Hot lava flows suggest volcanoes are active on Venus
Sen—Volcanoes appear still to be active on the surface of Earth’s neighbouring planet Venus, space scientists have discovered.
Results from the European Space Agency’s now defunct Venus Express suggest that hot spots on the Venusian terrain are due to fresh flows of lava from volcanic eruptions.
Because Venus is permanently shrouded by dense clouds, Venus Express was unable to image these eruptions directly, so the evidence has come from the spacecraft’s Venus Monitoring Camera (VMC) which mapped thermal emission—or heat—from the surface.
Observing through a near-infrared, transparent spectral window in the planet’s atmosphere, the VMC allowed an international team of planetary scientists to spot localised changes in surface brightness over just a few days.
Venus’s surface is thought to be relatively young, laid down by a flood of lava around 500 million years ago. NASA’s Magellan spacecraft used radar to map this surface in the early 1990s, and revealed that it was covered with volcanoes, but no one could tell whether they were active or not.
Then Venus Express made readings, reported in 2010, that showed infrared radiation from three volcanic regions was different from surrounding areas, leading scientists to conclude that it was due to lava flows that were less that 2.5 million years old.
Another piece of the jigsaw came in 2012 when it was shown that there had been a sharp rise in the sulphur dioxide content of Venus’s upper atmosphere in 2006 and 2007, followed by a gradual fall.
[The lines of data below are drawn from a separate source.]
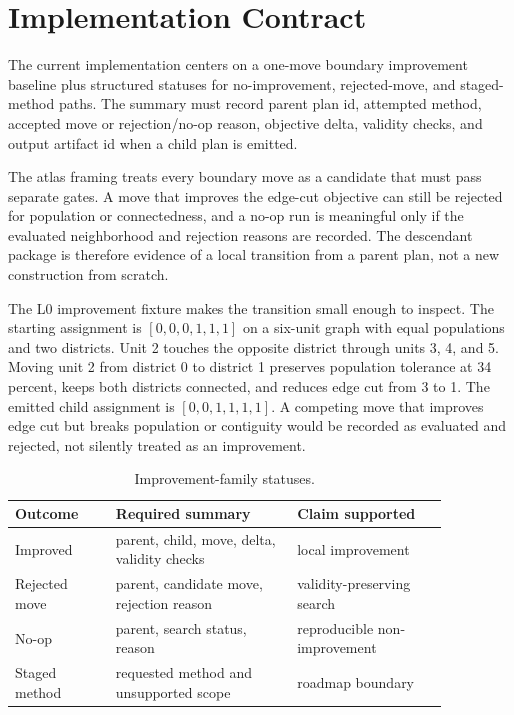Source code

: \section{Implementation Contract}

The current implementation centers on a one-move boundary improvement baseline
plus structured statuses for no-improvement, rejected-move, and staged-method
paths. The summary must record parent plan id, attempted method, accepted move
or rejection/no-op reason, objective delta, validity checks, and output artifact
id when a child plan is emitted.

The atlas framing treats every boundary move as a candidate that must pass
separate gates. A move that improves the edge-cut objective can still be
rejected for population or connectedness, and a no-op run is meaningful only if
the evaluated neighborhood and rejection reasons are recorded. The descendant
package is therefore evidence of a local transition from a parent plan, not a
new construction from scratch.

The L0 improvement fixture makes the transition small enough to inspect. The
starting assignment is \([0,0,0,1,1,1]\) on a six-unit graph with equal
populations and two districts. Unit 2 touches the opposite district through
units 3, 4, and 5. Moving unit 2 from district 0 to district 1 preserves
population tolerance at 34 percent, keeps both districts connected, and reduces
edge cut from 3 to 1. The emitted child assignment is
\([0,0,1,1,1,1]\). A competing move that improves edge cut but breaks population
or contiguity would be recorded as evaluated and rejected, not silently treated
as an improvement.

\begin{table}[htbp]
\centering
\small
\begin{tabular}{p{0.20\linewidth}p{0.36\linewidth}p{0.30\linewidth}}
\toprule
Outcome & Required summary & Claim supported \\
\midrule
Improved & parent, child, move, delta, validity checks & local improvement \\
Rejected move & parent, candidate move, rejection reason & validity-preserving search \\
No-op & parent, search status, reason & reproducible non-improvement \\
Staged method & requested method and unsupported scope & roadmap boundary \\
\bottomrule
\end{tabular}
\caption{Improvement-family statuses.}
\end{table}

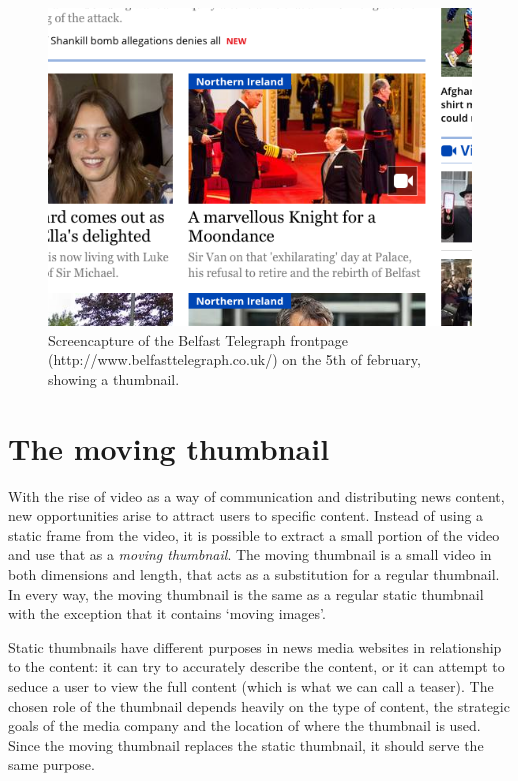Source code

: \documentclass{../resources/acm_proc_article-sp}
\begin{document}
\begin{figure}[h]
  \includegraphics[width=\linewidth]{images/belfast-telegraph-thumbnail}
  \caption{Screencapture of the Belfast Telegraph frontpage (http://www.belfasttelegraph.co.uk/) on the 5th of february, showing a thumbnail.}
\end{figure}


\section{The moving thumbnail}

With the rise of video as a way of communication and distributing news content, new opportunities arise to attract users to specific content. Instead of using a static frame from the video, it is possible to extract a small portion of the video and use that as a \textit{moving thumbnail}. The moving thumbnail is a small video in both dimensions and length, that acts as a substitution for a regular thumbnail. In every way, the moving thumbnail is the same as a regular static thumbnail with the exception that it contains `moving images'.

Static thumbnails have different purposes in news media websites in relationship to the content: it can try to accurately describe the content, or it can attempt to seduce a user to view the full content (which is what we can call a teaser). The chosen role of the thumbnail depends heavily on the type of content, the strategic goals of the media company and the location of where the thumbnail is used. Since the moving thumbnail replaces the static thumbnail, it should serve the same purpose.
\end{document}
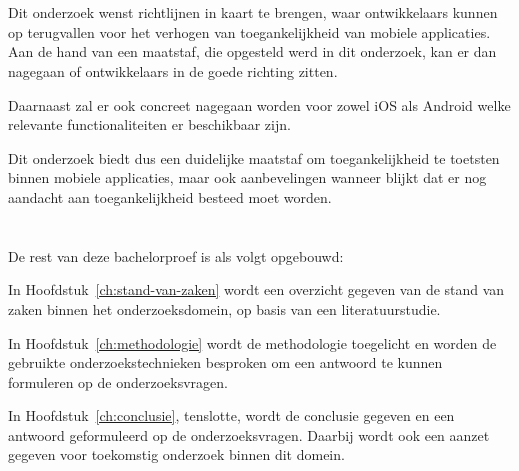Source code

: \section{}
\label{sec:onderzoeksdoelstelling}


Dit onderzoek wenst richtlijnen in kaart te brengen, waar ontwikkelaars kunnen op terugvallen voor het verhogen van toegankelijkheid van mobiele applicaties. Aan de hand van een maatstaf, die opgesteld werd in dit onderzoek, kan er dan nagegaan of ontwikkelaars in de goede richting zitten.

Daarnaast zal er ook concreet nagegaan worden voor zowel iOS als Android welke relevante functionaliteiten er beschikbaar zijn. 

Dit onderzoek biedt dus een duidelijke maatstaf om toegankelijkheid te toetsten binnen mobiele applicaties, maar ook aanbevelingen wanneer blijkt dat er nog aandacht aan toegankelijkheid besteed moet worden.
\section{}
\label{sec:opzet-bachelorproef}


De rest van deze bachelorproef is als volgt opgebouwd:

In Hoofdstuk~\ref{ch:stand-van-zaken} wordt een overzicht gegeven van de stand van zaken binnen het onderzoeksdomein, op basis van een literatuurstudie.

In Hoofdstuk~\ref{ch:methodologie} wordt de methodologie toegelicht en worden de gebruikte onderzoekstechnieken besproken om een antwoord te kunnen formuleren op de onderzoeksvragen.


In Hoofdstuk~\ref{ch:conclusie}, tenslotte, wordt de conclusie gegeven en een antwoord geformuleerd op de onderzoeksvragen. Daarbij wordt ook een aanzet gegeven voor toekomstig onderzoek binnen dit domein.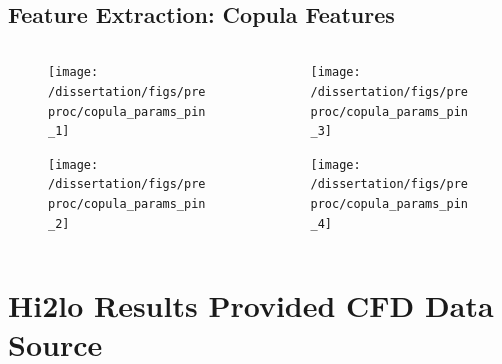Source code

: \documentclass[t, pdftex]{beamer}
\begin{document}
\subsection*{Feature Extraction: Copula Features}
\begin{frame}
\vspace{-34pt}
\begin{columns}
    \begin{column}{0.5\textwidth}
        \begin{figure}[H]%
            \texttt{[image: /dissertation/figs/preproc/copula\_params\_pin\_1]}
        \end{figure}
    \vspace{-26pt}
            \begin{figure}[H]%
                \texttt{[image: /dissertation/figs/preproc/copula\_params\_pin\_2]}
            \end{figure}
    \end{column}
    \begin{column}{0.5\textwidth}
        \begin{figure}[H]%
            \texttt{[image: /dissertation/figs/preproc/copula\_params\_pin\_3]}
        \end{figure}
    \vspace{-26pt}
            \begin{figure}[H]%
                \texttt{[image: /dissertation/figs/preproc/copula\_params\_pin\_4]}
            \end{figure}
\end{column}
\end{columns}
\end{frame}

\section[Results]{Hi2lo Results Provided CFD Data Source}
\end{document}
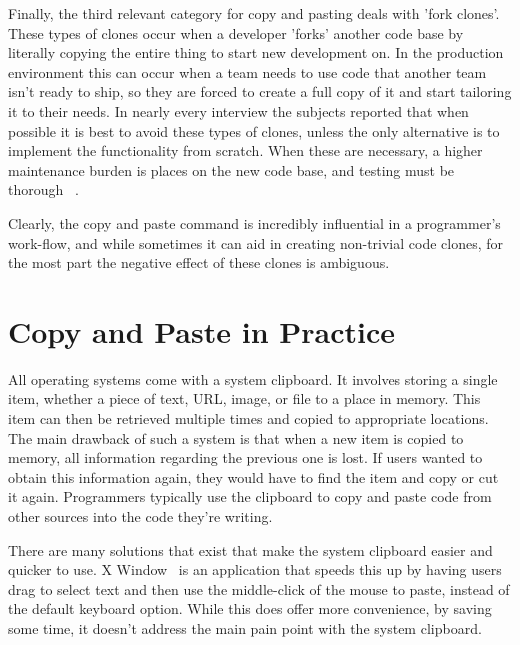 \documentclass{acm_proc_article-sp}
\begin{document}
Finally, the third relevant category for copy and pasting deals with 'fork clones'. These types of clones occur when a developer 'forks' another code base by literally copying the entire thing to start new development on. In the production environment this can occur when a team needs to use code that another team isn't ready to ship, so they are forced to create a full copy of it and start tailoring it to their needs. In nearly every interview the subjects reported that when possible it is best to avoid these types of clones, unless the only alternative is to implement the functionality from scratch. When these are necessary, a higher maintenance burden is places on the new code base, and testing must be thorough ~\cite{devWorkHabits}.

Clearly, the copy and paste command is incredibly influential in a programmer's work-flow, and while sometimes it can aid in creating non-trivial code clones, for the most part the negative effect of these clones is ambiguous. 

\section{Copy and Paste in Practice}\label{Copy}

All operating systems come with a system clipboard. It involves storing a single item, whether a piece of text, URL, image, or file to a place in memory. This item can then be retrieved multiple times and copied to appropriate locations. The main drawback of such a system is that when a new item is copied to memory, all information regarding the previous one is lost. If users wanted to obtain this information again, they would have to find the item and copy or cut it again. Programmers typically use the  clipboard to copy and paste code from other sources into the code they're writing.~\cite{codeReuse}

There are many solutions that exist that make the system clipboard easier and quicker to use. X Window~\cite{overlapWindow} is an application that speeds this up by having users drag to select text and then use the middle-click of the mouse to paste, instead of the default keyboard option. While this does offer more convenience, by saving some time, it doesn't address the main pain point with the system clipboard.
\end{document}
This provided more clues that active volcanoes might be injecting vast amounts of the gas into the air.
The latest findings were made by a team led by Eugene Shalygin from the Max Planck Institute for Solar System Research (MPS) in Germany. The team found emission from what seem to be flows of hot lava along along a rift zone, or fracture in the surface crust, called Ganiki Chasma, close to the volcanoes Ozza Mons and Maat Mons. It is thought an upwelling of magma below the crust can bring hot material through the fractures to the surface.
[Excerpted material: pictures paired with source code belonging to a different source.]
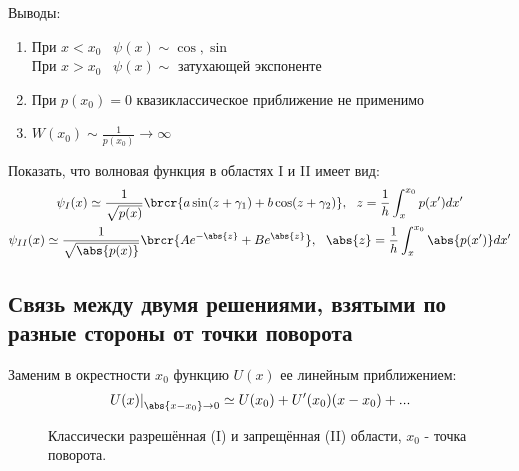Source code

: Выводы:
\renewcommand{\labelenumi}{\arabic{enumi})}
\begin{enumerate}
\item При $x<x_0$~ $\psi(x) \sim \cos, \sin$\\
При $x>x_0$~ $\psi(x) \sim$ затухающей экспоненте
\item При $p(x_0) = 0$ квазиклассическое приближение не применимо
\item $W(x_0) \sim \frac{1}{p(x_0)} \to \infty$
\end{enumerate}

\begin{excr}
Показать, что волновая функция в областях I и II имеет вид:
$$
\begin{gathered}
\psi_I(x) \simeq \frac{1}{\sqrt{p(x)}} \brcr{a \sin(z+\gamma_1) + b \cos(z+\gamma_2)},~~ z = \frac{1}{h}\int_x^{x_0} p(x')dx'\\
\psi_{II}(x) \simeq \frac{1}{\sqrt{\abs{p(x)}}} \brcr{A e^{-\abs{z}} + B e^{\abs{z}}},~~ \abs{z} = \frac{1}{h}\int_x^{x_0} \abs{p(x')}dx'
\end{gathered}
$$
\end{excr}

\subsection{Связь между двумя решениями, взятыми по разные стороны от точки поворота}
Заменим в окрестности $x_0$ функцию $U(x)$ ее линейным приближением:
$$
\left. U(x) \right|_{\abs{x-x_0} \to 0} \simeq U(x_0) + U'(x_0)(x-x_0)+...
$$

\begin{figure}[h!]
\centering
{}
\caption{Классически разрешённая (I) и запрещённая (II) области, $x_0$ - точка поворота.} \label{fig:2}
\end{figure}



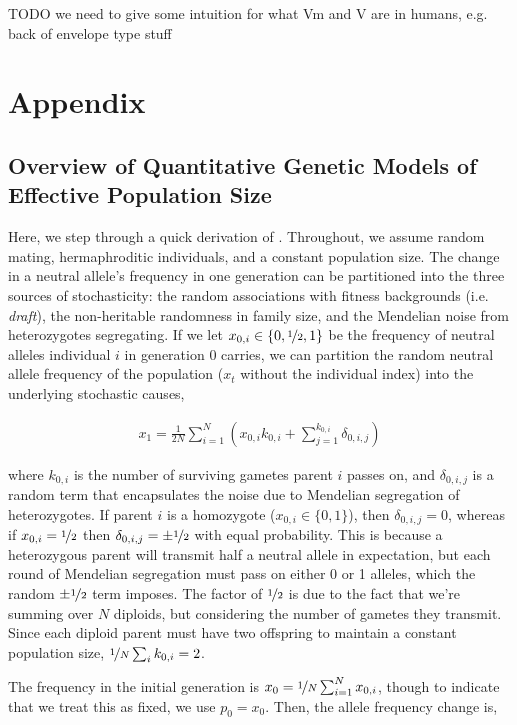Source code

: \documentclass[11pt]{article}
\begin{document}
TODO we need to give some intuition for what Vm and V are in humans, e.g. back of envelope type stuff

\section*{Appendix}

\subsection*{Overview of Quantitative Genetic Models of Effective Population Size}

Here, we step through a quick derivation of \textcite{Santiago1995-hx}.
Throughout, we assume random mating, hermaphroditic individuals, and a constant
population size. The change in a neutral allele's frequency in one generation
can be partitioned into the three sources of stochasticity: the random
associations with fitness backgrounds (i.e. \emph{draft}), the non-heritable
randomness in family size, and the Mendelian noise from heterozygotes
segregating. If we let $x_{0,i} \in \{0, \nicefrac{1}{2}, 1\}$ be the frequency
of neutral alleles individual $i$ in generation 0 carries, we can partition the
random neutral allele frequency of the population ($x_t$ without the individual
index) into the underlying stochastic causes,

\begin{align}
  x_1 = \frac{1}{2N} \sum_{i=1}^N \left( x_{0,i}k_{0,i} + \sum_{j=1}^{k_{0,i}} \delta_{0,i,j} \right)
\end{align}

where $k_{0,i}$ is the number of surviving gametes parent $i$ passes on, and
$\delta_{0,i,j}$ is a random term that encapsulates the noise due to Mendelian
segregation of heterozygotes. If parent $i$ is a homozygote ($x_{0,i} \in \{0,
1\}$), then $\delta_{0,i,j} = 0$, whereas if $x_{0,i} = \nicefrac{1}{2}$ then
$\delta_{0,i,j} = \pm \nicefrac{1}{2}$ with equal probability. This is because
a heterozygous parent will transmit half a neutral allele in expectation, but
each round of Mendelian segregation must pass on either 0 or 1 alleles, which
the random $\pm \nicefrac{1}{2}$ term imposes. The factor of $\nicefrac{1}{2}$
is due to the fact that we're summing over $N$ diploids, but considering the
number of gametes they transmit. Since each diploid parent must have two
offspring to maintain a constant population size, $\nicefrac{1}{N} \sum_i
k_{0,i} = 2$. 

The frequency in the initial generation is $x_0 = \nicefrac{1}{N} \sum_{i=1}^N
x_{0,i}$, though to indicate that we treat this as fixed, we use $p_0 = x_0$.
Then, the allele frequency change is,
\end{document}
A radar map of the Venusian volcano Ozza Mons, shown in red at the centre, is surrounded by thousands of kilometers of rift zones, coloured in purple. Data from Venus Express spacecraft suggests there are active lava flows in hotspots along the rifts. Image credit: Ivanov/Head/Dickson/Brown University
The Ganiki Chasma had already been considered to be one of Venus’s most recently geologically active regions, and now it appears it is still active today. One of the hotspots, known as Object A, is calculated to be only about one square kilometer in size. Venus’s average surface temperature is known to be 480° C, or more than twice the maximum in a domestic oven, but Object A showed a temperature of 830° C.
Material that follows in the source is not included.